• [INSTRUCTIONS FOR THE TASK]: In the listing, find every line that has the string "restart" and copy it.

--- DATA TO EXAMINE Enclosed Below ---

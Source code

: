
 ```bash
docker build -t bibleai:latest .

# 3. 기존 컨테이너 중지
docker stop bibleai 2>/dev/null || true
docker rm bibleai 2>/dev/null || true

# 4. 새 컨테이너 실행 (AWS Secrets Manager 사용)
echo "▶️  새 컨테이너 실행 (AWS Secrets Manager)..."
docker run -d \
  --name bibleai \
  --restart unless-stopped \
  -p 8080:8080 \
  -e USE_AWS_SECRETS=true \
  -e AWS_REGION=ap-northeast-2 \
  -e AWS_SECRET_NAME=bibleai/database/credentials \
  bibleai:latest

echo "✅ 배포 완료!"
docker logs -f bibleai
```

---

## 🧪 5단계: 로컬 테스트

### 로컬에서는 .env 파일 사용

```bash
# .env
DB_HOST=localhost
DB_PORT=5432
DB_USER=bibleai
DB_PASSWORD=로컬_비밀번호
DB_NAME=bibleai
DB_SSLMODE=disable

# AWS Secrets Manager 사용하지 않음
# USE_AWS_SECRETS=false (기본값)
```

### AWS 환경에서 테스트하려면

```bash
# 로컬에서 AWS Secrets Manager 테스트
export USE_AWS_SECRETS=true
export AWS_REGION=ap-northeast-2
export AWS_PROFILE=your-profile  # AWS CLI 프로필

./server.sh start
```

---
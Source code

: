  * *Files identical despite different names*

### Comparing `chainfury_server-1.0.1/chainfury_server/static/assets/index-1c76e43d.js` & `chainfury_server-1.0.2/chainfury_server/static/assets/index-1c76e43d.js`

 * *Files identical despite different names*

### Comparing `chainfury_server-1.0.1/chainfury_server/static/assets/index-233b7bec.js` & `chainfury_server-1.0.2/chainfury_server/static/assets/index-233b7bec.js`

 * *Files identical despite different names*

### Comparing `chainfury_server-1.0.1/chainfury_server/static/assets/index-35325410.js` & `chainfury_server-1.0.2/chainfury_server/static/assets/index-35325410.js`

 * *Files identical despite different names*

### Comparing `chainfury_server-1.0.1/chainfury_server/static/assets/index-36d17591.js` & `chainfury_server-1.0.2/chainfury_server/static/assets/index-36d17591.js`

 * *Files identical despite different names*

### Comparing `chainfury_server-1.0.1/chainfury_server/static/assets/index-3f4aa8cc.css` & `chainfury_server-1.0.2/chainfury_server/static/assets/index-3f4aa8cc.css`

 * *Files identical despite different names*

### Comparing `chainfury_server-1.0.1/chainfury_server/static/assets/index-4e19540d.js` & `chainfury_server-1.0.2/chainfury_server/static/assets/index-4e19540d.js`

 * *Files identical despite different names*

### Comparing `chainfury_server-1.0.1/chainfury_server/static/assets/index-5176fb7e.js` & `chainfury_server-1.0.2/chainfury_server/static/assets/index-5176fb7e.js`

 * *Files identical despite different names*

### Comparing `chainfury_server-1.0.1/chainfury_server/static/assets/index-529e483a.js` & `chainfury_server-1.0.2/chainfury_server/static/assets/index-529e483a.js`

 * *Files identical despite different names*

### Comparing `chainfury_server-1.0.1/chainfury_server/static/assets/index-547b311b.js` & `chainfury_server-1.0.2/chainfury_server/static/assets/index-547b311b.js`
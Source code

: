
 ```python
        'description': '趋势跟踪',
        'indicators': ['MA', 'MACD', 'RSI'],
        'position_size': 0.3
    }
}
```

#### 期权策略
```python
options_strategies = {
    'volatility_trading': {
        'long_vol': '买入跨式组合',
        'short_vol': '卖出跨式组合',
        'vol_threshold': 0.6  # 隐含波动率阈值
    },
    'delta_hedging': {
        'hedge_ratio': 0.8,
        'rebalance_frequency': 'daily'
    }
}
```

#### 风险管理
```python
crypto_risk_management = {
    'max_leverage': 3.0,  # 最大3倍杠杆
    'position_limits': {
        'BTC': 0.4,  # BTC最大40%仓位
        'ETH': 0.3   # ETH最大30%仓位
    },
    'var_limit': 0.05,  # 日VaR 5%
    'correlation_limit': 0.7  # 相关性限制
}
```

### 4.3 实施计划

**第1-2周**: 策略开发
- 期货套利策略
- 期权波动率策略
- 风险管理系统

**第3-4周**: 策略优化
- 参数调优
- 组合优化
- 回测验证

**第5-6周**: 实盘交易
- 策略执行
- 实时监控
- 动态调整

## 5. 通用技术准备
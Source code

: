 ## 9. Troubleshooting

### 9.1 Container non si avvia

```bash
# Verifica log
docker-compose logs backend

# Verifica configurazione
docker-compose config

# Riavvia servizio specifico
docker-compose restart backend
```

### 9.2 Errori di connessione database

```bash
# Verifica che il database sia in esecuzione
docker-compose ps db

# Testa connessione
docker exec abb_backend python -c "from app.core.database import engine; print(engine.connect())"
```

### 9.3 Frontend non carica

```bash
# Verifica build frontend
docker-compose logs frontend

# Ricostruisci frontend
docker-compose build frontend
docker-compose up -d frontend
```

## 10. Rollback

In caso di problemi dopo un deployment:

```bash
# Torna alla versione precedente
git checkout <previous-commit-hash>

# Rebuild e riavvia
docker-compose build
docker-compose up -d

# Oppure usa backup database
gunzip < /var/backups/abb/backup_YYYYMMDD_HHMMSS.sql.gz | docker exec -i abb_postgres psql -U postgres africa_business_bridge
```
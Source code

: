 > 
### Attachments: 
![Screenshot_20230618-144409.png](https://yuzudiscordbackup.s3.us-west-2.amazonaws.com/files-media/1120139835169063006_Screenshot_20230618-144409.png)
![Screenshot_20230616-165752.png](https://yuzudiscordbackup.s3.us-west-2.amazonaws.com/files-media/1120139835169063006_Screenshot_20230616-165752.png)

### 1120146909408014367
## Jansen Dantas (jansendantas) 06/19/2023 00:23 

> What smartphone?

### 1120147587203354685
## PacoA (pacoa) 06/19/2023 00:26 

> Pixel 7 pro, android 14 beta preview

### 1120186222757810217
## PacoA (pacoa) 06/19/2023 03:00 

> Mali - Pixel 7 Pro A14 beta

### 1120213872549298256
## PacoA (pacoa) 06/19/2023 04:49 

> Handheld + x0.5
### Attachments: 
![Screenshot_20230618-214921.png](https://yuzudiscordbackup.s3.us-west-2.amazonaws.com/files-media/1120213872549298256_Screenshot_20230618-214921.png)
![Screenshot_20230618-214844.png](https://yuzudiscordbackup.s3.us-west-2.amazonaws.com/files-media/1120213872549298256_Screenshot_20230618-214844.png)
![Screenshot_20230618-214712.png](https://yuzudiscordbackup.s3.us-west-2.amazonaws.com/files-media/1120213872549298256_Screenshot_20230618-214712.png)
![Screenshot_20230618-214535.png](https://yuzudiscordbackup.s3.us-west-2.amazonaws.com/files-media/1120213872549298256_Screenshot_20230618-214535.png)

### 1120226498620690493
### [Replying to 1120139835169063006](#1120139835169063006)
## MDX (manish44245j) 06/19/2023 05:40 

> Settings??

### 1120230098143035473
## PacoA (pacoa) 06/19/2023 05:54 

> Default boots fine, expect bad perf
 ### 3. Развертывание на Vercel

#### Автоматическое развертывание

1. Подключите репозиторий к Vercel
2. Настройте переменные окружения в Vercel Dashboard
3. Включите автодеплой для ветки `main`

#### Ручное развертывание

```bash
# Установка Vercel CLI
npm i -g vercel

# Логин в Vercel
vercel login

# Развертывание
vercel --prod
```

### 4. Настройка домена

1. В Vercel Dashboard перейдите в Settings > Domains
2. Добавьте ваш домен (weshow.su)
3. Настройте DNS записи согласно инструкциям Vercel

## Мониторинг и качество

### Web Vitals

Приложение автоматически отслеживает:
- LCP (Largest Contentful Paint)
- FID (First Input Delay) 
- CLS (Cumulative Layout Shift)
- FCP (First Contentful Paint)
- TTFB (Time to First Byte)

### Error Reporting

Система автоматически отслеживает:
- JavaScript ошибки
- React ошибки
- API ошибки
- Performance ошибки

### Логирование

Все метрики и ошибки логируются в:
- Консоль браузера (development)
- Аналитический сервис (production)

--- End of Enclosed DATA TO EXAMINE ---

• [WRITTEN SOLUTION]:
  --restart unless-stopped \
docker-compose restart backend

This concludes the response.